Invalidi, pratiche in ritardo
Commissione senza presidente da un anno: arretrati e tempi biblici
PENNE. Da oltre un anno la Commissione Invalidi Civili di Penne che si occupa anche di riconoscimento dell’handicap (legge 104/92) e del riconoscimento del diritto al Collocamento Protetto (“legge 68”), non ha un presidente stabilmente assegnato e le pratiche vengono espletate in tempi biblici. In alcune sedute si sono avvicendati presidenti di altre commissioni, a rotazione, con conseguenze in termini di “stili” dirigenziali e prassi di lavoro, che hanno creato non poche difficoltà alla commissione medesima, soprattutto per quanto riguarda le procedure di segreteria e le modalità di presentazione delle istanze. Ma nella maggior parte delle sedute il presidente non è intervenuto e questo ha determinato l’impossibilità di chiudere i verbali.

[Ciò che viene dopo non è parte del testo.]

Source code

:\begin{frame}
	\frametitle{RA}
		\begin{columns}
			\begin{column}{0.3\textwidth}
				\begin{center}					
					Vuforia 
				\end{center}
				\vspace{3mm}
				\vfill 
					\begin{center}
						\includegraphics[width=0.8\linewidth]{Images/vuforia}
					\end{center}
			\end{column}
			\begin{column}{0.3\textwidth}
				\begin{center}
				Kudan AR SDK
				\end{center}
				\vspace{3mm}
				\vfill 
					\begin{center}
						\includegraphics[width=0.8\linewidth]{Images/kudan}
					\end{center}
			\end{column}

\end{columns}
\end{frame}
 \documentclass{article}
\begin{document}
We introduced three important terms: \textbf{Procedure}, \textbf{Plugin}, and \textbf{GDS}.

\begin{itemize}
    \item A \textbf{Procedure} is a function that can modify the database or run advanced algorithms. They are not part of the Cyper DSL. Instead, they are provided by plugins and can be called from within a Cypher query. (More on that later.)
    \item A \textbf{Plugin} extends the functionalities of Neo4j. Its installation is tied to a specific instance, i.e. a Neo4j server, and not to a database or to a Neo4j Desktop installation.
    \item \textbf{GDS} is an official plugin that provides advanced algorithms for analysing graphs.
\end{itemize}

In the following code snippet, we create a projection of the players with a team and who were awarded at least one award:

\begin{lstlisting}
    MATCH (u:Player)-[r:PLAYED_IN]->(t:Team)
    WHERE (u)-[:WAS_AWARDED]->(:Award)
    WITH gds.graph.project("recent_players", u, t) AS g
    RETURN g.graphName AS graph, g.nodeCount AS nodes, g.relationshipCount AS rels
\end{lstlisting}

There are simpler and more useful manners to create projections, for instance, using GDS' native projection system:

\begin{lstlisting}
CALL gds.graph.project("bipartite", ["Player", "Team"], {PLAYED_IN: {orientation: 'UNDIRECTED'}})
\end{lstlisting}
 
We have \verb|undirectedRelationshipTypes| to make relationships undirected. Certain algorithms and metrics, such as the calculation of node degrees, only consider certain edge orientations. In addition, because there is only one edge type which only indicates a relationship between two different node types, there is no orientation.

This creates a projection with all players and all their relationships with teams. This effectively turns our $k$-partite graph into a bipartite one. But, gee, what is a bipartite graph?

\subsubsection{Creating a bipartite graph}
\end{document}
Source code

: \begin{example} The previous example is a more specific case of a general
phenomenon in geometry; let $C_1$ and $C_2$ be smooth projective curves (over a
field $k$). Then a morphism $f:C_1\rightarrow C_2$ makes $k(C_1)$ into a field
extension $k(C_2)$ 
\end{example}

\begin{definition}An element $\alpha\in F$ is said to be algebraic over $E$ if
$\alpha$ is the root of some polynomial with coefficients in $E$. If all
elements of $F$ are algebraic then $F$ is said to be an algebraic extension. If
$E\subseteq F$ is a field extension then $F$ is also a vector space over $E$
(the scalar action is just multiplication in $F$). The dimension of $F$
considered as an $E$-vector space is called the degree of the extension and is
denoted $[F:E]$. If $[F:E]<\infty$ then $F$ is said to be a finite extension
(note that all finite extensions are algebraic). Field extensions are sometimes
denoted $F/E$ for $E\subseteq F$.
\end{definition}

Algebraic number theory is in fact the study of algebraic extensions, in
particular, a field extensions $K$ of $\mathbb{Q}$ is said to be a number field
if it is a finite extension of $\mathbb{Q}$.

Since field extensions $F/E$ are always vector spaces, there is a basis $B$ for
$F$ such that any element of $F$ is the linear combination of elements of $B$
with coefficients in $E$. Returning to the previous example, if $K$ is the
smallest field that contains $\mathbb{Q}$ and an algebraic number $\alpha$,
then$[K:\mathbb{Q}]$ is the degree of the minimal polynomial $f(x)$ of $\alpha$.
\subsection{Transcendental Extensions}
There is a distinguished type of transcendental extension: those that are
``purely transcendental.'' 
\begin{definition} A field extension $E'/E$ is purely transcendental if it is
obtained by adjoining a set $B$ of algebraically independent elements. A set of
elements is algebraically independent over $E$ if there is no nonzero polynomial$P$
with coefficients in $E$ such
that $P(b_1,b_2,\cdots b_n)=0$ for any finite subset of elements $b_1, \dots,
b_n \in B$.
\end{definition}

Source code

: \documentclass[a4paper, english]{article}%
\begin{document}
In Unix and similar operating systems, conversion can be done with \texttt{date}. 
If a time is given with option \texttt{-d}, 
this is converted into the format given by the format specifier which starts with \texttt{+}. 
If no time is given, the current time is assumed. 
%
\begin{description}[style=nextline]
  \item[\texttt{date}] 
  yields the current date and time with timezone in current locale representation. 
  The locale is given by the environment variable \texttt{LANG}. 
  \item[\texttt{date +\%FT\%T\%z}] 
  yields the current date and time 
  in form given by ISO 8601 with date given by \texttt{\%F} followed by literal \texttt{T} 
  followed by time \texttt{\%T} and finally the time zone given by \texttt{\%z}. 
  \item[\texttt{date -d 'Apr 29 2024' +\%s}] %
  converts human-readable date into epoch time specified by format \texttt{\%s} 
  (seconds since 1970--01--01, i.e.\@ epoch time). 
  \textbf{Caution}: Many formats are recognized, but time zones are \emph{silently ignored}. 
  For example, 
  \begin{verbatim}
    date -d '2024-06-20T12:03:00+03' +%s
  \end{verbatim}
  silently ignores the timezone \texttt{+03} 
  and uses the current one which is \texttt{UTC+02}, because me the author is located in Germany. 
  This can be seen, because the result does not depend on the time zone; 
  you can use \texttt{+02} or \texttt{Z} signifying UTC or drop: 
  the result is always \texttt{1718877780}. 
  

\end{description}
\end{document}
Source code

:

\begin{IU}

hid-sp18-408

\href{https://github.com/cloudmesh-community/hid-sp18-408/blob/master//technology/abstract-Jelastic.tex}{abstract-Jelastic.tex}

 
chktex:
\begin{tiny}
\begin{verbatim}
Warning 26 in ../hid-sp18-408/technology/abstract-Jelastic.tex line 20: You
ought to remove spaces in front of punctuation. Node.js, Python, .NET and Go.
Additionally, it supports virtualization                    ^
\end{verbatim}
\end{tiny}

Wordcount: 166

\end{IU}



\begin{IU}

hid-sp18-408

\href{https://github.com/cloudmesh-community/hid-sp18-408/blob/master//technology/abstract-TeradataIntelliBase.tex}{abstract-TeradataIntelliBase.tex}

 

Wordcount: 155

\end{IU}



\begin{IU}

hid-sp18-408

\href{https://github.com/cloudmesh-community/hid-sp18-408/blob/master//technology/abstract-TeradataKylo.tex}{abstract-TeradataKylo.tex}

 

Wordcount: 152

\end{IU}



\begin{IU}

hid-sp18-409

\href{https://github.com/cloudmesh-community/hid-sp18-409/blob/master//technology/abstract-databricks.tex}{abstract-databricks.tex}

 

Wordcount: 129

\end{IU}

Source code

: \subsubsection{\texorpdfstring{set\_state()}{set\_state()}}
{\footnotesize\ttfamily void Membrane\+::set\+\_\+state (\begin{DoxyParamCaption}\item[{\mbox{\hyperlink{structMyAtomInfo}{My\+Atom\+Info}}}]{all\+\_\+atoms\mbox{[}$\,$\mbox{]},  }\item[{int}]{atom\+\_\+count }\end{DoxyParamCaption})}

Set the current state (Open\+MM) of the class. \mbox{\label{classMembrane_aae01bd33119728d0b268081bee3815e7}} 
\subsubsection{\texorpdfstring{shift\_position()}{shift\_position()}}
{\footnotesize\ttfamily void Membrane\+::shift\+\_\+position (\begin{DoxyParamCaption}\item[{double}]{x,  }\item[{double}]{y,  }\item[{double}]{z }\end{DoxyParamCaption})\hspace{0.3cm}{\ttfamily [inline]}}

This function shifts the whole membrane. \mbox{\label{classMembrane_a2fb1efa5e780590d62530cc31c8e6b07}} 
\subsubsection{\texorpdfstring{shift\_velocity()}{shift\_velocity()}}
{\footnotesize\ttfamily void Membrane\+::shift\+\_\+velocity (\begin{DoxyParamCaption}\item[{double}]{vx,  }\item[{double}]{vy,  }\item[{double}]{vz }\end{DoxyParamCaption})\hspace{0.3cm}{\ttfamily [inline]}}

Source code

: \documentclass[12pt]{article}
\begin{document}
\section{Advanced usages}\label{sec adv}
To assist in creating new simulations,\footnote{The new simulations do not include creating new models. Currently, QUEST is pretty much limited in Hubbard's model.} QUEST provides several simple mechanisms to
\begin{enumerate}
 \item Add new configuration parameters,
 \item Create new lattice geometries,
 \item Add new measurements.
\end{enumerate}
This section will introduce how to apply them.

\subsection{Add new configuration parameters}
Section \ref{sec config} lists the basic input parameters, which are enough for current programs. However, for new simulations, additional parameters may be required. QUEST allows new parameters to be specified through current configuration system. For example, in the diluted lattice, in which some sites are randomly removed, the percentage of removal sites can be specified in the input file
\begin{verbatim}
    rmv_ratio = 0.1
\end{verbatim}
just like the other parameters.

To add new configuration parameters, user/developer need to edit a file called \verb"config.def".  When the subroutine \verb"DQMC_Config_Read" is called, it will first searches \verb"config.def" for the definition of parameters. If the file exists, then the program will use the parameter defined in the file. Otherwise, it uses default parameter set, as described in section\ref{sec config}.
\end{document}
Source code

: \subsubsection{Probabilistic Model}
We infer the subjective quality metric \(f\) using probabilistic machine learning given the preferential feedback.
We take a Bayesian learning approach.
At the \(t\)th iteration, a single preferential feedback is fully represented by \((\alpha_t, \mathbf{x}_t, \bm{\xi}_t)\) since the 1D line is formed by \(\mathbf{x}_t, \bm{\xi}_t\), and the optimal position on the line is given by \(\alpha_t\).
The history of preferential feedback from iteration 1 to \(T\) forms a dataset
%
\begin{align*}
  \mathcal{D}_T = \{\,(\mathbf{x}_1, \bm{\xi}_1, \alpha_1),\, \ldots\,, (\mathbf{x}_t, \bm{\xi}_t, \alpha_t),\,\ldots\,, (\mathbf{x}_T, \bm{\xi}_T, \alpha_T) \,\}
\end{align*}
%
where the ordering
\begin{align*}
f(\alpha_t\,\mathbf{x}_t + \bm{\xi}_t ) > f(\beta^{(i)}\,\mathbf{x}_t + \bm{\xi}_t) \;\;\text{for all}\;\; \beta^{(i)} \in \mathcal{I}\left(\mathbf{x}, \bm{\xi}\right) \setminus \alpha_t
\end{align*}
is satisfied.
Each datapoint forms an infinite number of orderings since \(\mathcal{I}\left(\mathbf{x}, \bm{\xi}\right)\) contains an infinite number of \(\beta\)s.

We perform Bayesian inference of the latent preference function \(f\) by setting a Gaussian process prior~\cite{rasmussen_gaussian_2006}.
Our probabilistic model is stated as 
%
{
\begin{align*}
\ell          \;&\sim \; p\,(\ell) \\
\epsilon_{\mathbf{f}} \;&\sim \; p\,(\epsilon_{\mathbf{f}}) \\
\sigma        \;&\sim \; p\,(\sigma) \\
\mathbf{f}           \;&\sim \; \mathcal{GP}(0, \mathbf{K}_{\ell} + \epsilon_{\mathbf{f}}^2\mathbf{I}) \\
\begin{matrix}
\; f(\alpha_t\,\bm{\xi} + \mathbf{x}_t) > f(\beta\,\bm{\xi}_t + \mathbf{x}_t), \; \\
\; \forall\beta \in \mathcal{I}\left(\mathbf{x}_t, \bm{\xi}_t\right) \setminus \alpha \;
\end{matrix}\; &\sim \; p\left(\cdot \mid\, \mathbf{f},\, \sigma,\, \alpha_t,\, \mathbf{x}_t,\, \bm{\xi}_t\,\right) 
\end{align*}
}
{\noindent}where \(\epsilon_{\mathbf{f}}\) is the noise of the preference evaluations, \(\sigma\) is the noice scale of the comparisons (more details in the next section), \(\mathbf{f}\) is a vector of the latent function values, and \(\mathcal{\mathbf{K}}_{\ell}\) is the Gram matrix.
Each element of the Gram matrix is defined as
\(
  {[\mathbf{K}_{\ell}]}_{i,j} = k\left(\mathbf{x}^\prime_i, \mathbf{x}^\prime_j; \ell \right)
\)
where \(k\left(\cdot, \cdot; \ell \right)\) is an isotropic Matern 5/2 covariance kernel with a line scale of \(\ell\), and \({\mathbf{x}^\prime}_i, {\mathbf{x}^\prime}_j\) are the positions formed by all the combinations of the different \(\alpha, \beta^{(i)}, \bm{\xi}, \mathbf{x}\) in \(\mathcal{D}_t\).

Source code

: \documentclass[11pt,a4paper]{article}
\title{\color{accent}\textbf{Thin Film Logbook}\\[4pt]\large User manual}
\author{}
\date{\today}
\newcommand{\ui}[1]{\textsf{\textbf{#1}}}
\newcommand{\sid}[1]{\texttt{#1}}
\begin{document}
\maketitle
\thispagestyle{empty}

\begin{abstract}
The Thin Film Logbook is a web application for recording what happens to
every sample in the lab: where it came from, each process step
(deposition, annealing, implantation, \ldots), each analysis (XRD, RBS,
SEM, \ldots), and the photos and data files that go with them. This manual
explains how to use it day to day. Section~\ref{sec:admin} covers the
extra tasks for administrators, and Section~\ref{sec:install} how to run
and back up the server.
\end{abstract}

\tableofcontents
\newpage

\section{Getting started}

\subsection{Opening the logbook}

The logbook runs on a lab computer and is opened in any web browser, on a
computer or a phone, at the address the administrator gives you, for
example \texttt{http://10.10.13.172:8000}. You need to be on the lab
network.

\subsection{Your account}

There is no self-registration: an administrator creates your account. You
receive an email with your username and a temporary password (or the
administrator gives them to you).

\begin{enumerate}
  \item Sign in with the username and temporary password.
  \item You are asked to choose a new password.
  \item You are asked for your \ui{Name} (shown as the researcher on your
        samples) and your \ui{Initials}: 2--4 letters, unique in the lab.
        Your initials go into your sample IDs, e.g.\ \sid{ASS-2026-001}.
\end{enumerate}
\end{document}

In pratica, i pazienti sono stati visitati, è stata raccolta la documentazione e la pratica è stata sospesa in attesa del “videat” di un presidente, per la conclusione della valutazione e l’attribuzione del giudizio, sulla base di quanto relazionato dagli altri membri della commissione. Per lunghi periodi dunque si sono accumulate numerose pratiche sospese, con disagi anche per i pazienti oncologici che avrebbero avuto diritto invece ad un giudizio immediato. L’arretrato è stato smaltito, di volta in volta, con sedute aggiuntive grazie anche a presidenti temporanei volenterosi, ma con ritardi che per alcune pratiche erano di mesi. Di fatto, nell’intera Asl, l’unica commissione che è rimasta tanto tempo in una simile situazione è quella di Penne. La fine di questa disorganizzazione si doveva avere con la nomina di Petronilla Gigliotti ma quest’ultima non ha mai preso possesso della carica e ad oggi a Penne sono una quarantina le pratiche ancora in attesa di giudizio. (c. f.)